Scenic Eclipse Antarctica Review: Is the World's First Discovery Yacht Worth It?
The Scenic Eclipse calls itself the World's First Discovery Yacht. Here's whether the hardware actually earns that title — and whether the 6-star price tag is justified in the most remote destination on Earth.

Quick Take
- The Scenic Eclipse I carries just 200 guests in Antarctica with a nearly 1:1 staff-to-guest ratio.
- Two helicopters, a personal submarine, nine dining venues, 5,920 sq ft spa — after a €7M refurb in spring 2025.
- 13-day itinerary includes private charter flight from Buenos Aires, Lemaire Channel, Neko Harbour continental landing — fully all-inclusive.
- Sub and heli flights are optional add-ons. Everything else covered.

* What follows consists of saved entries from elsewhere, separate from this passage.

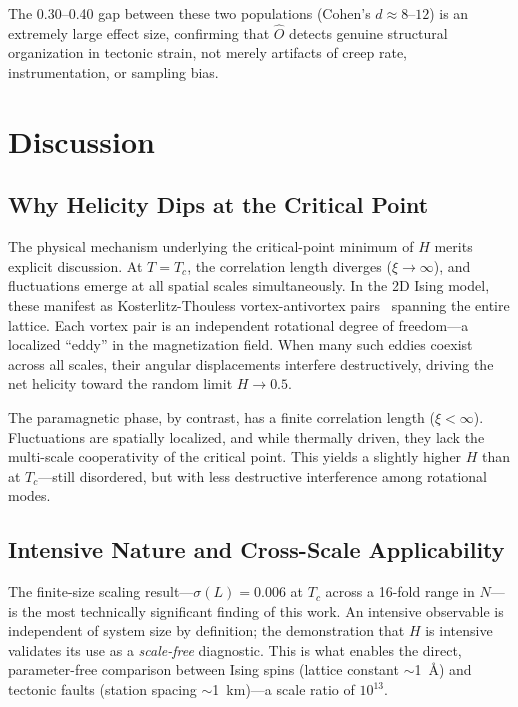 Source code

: \documentclass[aps,prl,twocolumn,superscriptaddress,byrevtex]{article}
\begin{document}
The 0.30--0.40 gap between these two populations (Cohen's $d \approx 8$--$12$) is
an extremely large effect size, confirming that $\hat{O}$ detects genuine
structural organization in tectonic strain, not merely artifacts of creep rate,
instrumentation, or sampling bias.

\section{Discussion}

\subsection{Why Helicity Dips at the Critical Point}

The physical mechanism underlying the critical-point minimum of $H$ merits
explicit discussion. At $T = T_c$, the correlation length diverges ($\xi \to \infty$),
and fluctuations emerge at all spatial scales simultaneously. In the 2D Ising
model, these manifest as Kosterlitz-Thouless vortex-antivortex pairs~\cite{kt1973}
spanning the entire lattice. Each vortex pair is an independent rotational
degree of freedom---a localized ``eddy'' in the magnetization field. When many
such eddies coexist across all scales, their angular displacements interfere
destructively, driving the net helicity toward the random limit $H \to 0.5$.

The paramagnetic phase, by contrast, has a finite correlation length ($\xi < \infty$).
Fluctuations are spatially localized, and while thermally driven, they lack the
multi-scale cooperativity of the critical point. This yields a slightly higher
$H$ than at $T_c$---still disordered, but with less destructive interference
among rotational modes.

\subsection{Intensive Nature and Cross-Scale Applicability}

The finite-size scaling result---$\sigma(L) = 0.006$ at $T_c$ across a 16-fold
range in $N$---is the most technically significant finding of this work. An
intensive observable is independent of system size by definition; the
demonstration that $H$ is intensive validates its use as a \emph{scale-free}
diagnostic. This is what enables the direct, parameter-free comparison between
Ising spins (lattice constant $\sim$1~\AA) and tectonic faults (station spacing
$\sim$1~km)---a scale ratio of $10^{13}$.
\end{document}
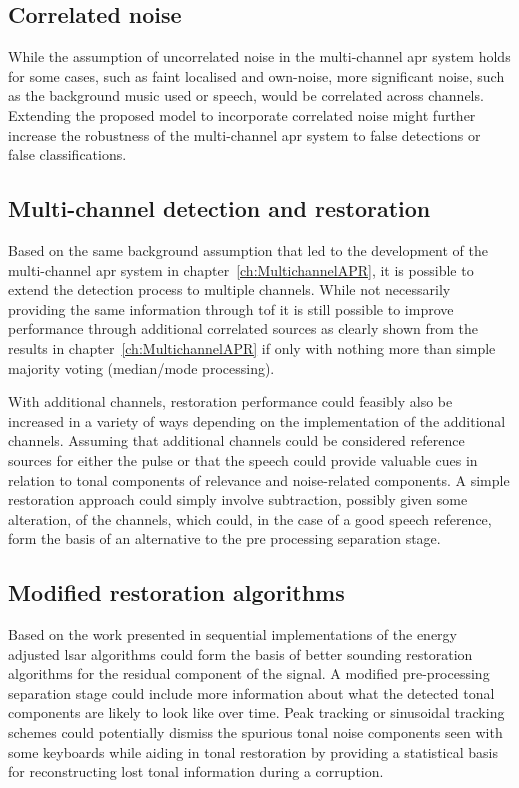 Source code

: \subsection{Correlated noise}
While the assumption of uncorrelated noise in the multi-channel \gls{apr} system holds for some cases, such as faint localised and own-noise, more significant noise, such as the background music used or speech, would be correlated across channels. Extending the proposed model to incorporate correlated noise might further increase the robustness of the multi-channel \gls{apr} system to false detections or false classifications.

\subsection{Multi-channel detection and restoration}
Based on the same background assumption that led to the development of the multi-channel \gls{apr} system in chapter~\ref{ch:MultichannelAPR}, it is possible to extend the detection process to multiple channels. While not necessarily providing the same information through \gls{tof} it is still possible to improve performance through additional correlated sources as clearly shown from the results in chapter~\ref{ch:MultichannelAPR} if only with nothing more than simple majority voting (median/mode processing).

With additional channels, restoration performance could feasibly also be increased in a variety of ways depending on the implementation of the additional channels. Assuming that additional channels could be considered reference sources for either the pulse or that the speech could provide valuable cues in relation to tonal components of relevance and noise-related components. A simple restoration approach could simply involve subtraction, possibly given some alteration, of the channels, which could, in the case of a good speech reference, form the basis of an alternative to the pre processing separation stage.

\subsection{Modified restoration algorithms}
Based on the work presented in \cite{Esquef2006} sequential implementations of the energy adjusted \gls{lsar} algorithms could form the basis of better sounding restoration algorithms for the residual component of the signal. A modified pre-processing separation stage could include more information about what the detected tonal components are likely to look like over time. Peak tracking or sinusoidal tracking schemes\cite{McAulay1986} could potentially dismiss the spurious tonal noise components seen with some keyboards while aiding in tonal restoration by providing a statistical basis for reconstructing lost tonal information during a corruption.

- From $20,798 pp. Booking through ABC Trips costs the same or less than direct.
The Short Answer? It's Not a Cruise. It's a Flex with Ice.
There's a well-worn saying that you get what you pay for — and nowhere is that more true than on a $20,000+ polar expedition. But here's the thing about the Scenic Eclipse: it doesn't just validate its price tag. It kind of makes the price tag feel like a technicality.

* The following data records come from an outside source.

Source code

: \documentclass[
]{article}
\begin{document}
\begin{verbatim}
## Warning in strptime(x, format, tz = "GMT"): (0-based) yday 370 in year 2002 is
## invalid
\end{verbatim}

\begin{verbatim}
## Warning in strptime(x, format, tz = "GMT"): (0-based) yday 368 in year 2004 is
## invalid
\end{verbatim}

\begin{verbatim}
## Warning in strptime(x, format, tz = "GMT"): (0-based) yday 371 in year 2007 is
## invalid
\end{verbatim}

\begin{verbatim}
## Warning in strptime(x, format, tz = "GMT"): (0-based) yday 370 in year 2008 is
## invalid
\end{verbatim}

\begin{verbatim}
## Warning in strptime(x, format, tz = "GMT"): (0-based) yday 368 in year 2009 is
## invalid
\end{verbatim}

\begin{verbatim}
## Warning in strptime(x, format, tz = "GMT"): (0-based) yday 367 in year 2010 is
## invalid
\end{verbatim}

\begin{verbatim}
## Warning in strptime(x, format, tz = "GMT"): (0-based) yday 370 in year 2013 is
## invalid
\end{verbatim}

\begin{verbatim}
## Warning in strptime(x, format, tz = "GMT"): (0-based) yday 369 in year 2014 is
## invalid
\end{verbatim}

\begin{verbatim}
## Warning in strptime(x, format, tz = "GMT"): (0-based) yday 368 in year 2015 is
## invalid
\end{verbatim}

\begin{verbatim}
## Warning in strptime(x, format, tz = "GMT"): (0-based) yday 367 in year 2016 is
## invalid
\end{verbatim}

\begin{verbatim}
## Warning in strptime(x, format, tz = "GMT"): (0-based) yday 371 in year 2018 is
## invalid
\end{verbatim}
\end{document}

The Scenic Eclipse I is marketed as the World's First Discovery Yacht, which sounds like the kind of title a brand's marketing team cooks up on a Tuesday afternoon. Except in this case, the hardware actually earns it. We're talking about a vessel that carries two onboard helicopters, a personal submarine, and a nearly 1:1 staff-to-guest ratio — all within a 228-guest, all-verandah-suite footprint. In polar waters, that capacity drops to 200. The ship isn't just intimate. It's deliberately, structurally intimate. That's a design philosophy, not a marketing bullet.
We've tracked dozens of Antarctica operators over the years — from the adventure-forward to the outright bougie — and the Scenic Eclipse occupies a tier of its own. Not just because of the toys (though the sub is absolutely unhinged in the best way), but because of how relentlessly the onboard experience holds its standard from Buenos Aires to the Lemaire Channel and back again. As the old proverb goes: the proof of the pudding is in the eating. And this pudding is served by a private butler in a verandah suite.
For travelers who want to understand exactly what this ship delivers, who it's built for, and whether the 13-day Antarctica in Depth itinerary on Scenic Eclipse is the right call for their bucket list — this is the review you actually need.

The Ship: What Discovery Yacht Actually Means
The Scenic Eclipse I carries a maximum of 200 guests in Antarctic waters. The staff-to-guest ratio hovers around 1:1, meaning there's roughly one person on payroll for every human enjoying the ship. That's not a coincidence — it's a service delivery architecture. And you feel it in every interaction, from the butler who knows your drink preference by Day 2 to the 20-member Expedition Team that makes every shore landing feel curated rather than chaotic.
The ship underwent a major €7 million refurbishment completed in spring 2025, which means she's delivering a fresh-off-the-line experience right now. But unlike a new build with all-that-glitters syndrome, the Eclipse I also carries five-plus years of real polar operational data — a known quantity in waters where conditions are very much not. She's been around the block. The block just happens to include the Drake Passage in 40-knot winds.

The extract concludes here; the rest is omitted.